## [RECORDS TO USE]

○ ○ ○

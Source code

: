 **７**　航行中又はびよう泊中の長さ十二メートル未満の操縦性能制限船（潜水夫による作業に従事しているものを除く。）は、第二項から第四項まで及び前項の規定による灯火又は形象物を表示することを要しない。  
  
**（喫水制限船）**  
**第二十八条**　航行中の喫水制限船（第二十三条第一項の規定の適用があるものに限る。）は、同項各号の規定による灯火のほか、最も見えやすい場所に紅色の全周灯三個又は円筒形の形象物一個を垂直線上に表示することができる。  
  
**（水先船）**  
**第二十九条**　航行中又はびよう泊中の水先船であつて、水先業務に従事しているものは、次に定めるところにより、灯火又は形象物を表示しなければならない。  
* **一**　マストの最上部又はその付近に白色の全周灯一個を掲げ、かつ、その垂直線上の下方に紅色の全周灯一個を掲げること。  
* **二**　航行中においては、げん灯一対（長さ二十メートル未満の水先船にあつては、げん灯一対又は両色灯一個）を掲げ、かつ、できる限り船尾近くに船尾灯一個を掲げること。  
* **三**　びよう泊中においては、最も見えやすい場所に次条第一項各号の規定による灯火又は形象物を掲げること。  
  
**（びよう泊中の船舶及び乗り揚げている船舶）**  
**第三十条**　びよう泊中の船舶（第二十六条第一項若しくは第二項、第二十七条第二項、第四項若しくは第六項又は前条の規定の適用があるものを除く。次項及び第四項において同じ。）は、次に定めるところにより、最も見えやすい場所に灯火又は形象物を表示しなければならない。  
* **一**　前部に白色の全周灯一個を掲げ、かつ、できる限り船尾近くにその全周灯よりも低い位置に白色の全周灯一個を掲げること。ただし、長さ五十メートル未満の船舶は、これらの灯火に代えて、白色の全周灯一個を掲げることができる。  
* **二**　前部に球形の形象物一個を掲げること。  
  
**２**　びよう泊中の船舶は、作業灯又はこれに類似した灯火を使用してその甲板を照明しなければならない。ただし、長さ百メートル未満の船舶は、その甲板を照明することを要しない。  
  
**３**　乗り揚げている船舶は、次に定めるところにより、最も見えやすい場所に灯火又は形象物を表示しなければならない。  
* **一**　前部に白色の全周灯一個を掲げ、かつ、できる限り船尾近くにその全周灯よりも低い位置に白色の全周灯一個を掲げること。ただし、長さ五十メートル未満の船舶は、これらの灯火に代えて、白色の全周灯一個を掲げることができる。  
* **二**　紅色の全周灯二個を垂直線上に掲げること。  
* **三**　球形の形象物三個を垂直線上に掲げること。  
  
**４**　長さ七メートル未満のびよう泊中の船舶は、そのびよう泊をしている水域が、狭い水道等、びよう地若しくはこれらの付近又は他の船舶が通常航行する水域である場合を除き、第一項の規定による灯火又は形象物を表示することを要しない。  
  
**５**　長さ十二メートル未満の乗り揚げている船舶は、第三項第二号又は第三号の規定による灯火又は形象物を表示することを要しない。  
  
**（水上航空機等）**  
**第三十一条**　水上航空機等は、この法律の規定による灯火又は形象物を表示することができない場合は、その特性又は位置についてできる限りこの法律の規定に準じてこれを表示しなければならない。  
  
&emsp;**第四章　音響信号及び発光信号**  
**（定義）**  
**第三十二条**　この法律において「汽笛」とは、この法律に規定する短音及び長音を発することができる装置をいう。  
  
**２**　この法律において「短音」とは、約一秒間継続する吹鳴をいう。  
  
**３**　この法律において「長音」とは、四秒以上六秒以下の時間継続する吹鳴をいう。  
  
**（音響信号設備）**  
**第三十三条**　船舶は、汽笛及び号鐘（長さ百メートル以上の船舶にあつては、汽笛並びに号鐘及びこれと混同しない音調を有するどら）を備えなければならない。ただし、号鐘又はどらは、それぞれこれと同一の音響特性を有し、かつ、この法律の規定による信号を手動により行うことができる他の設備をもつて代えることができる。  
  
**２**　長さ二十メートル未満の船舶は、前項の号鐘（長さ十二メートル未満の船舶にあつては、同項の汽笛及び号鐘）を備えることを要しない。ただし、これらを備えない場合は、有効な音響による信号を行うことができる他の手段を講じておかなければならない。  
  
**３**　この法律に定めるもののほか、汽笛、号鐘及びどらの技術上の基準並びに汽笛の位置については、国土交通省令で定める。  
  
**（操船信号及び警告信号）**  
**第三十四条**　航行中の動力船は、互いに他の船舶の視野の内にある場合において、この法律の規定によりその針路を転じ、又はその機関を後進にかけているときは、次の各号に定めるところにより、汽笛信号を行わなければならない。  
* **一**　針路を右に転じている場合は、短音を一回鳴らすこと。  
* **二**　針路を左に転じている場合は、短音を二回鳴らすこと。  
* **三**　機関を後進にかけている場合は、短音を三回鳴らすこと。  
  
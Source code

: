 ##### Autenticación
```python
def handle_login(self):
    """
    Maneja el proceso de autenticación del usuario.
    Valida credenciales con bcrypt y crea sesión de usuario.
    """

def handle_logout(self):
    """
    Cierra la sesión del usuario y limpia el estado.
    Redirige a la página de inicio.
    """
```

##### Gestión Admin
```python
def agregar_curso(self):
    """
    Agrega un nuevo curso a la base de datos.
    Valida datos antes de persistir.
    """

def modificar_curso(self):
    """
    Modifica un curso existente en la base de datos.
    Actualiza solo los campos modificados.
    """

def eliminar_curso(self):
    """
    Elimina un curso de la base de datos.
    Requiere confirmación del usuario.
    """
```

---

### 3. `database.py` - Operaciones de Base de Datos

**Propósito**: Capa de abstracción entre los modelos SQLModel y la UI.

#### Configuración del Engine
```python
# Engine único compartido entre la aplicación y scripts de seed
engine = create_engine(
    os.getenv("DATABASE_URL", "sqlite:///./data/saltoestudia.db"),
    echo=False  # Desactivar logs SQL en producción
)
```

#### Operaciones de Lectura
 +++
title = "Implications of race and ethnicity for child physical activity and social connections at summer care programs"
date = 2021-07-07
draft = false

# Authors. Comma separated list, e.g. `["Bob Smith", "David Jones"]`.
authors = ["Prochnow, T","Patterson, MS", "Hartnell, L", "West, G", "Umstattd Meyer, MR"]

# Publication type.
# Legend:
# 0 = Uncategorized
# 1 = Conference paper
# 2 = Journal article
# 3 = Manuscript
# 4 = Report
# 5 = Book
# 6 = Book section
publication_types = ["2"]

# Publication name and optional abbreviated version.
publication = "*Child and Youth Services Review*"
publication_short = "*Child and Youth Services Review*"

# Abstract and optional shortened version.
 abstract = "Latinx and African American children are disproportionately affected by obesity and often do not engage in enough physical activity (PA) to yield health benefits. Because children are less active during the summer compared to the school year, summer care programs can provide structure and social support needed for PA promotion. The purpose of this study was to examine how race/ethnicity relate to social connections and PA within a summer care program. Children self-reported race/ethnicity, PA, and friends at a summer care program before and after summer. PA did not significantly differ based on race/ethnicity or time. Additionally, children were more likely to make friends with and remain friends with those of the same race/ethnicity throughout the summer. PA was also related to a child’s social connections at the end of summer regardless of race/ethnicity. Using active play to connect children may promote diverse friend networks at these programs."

○ ○ ○

## [REQUIRED ACTION]
Would you copy out every line in the records that includes the string "entre"?

## [RESPONSE BOX]
**Propósito**: Capa de abstracción entre los modelos SQLModel y la UI.
# Engine único compartido entre la aplicación y scripts de seed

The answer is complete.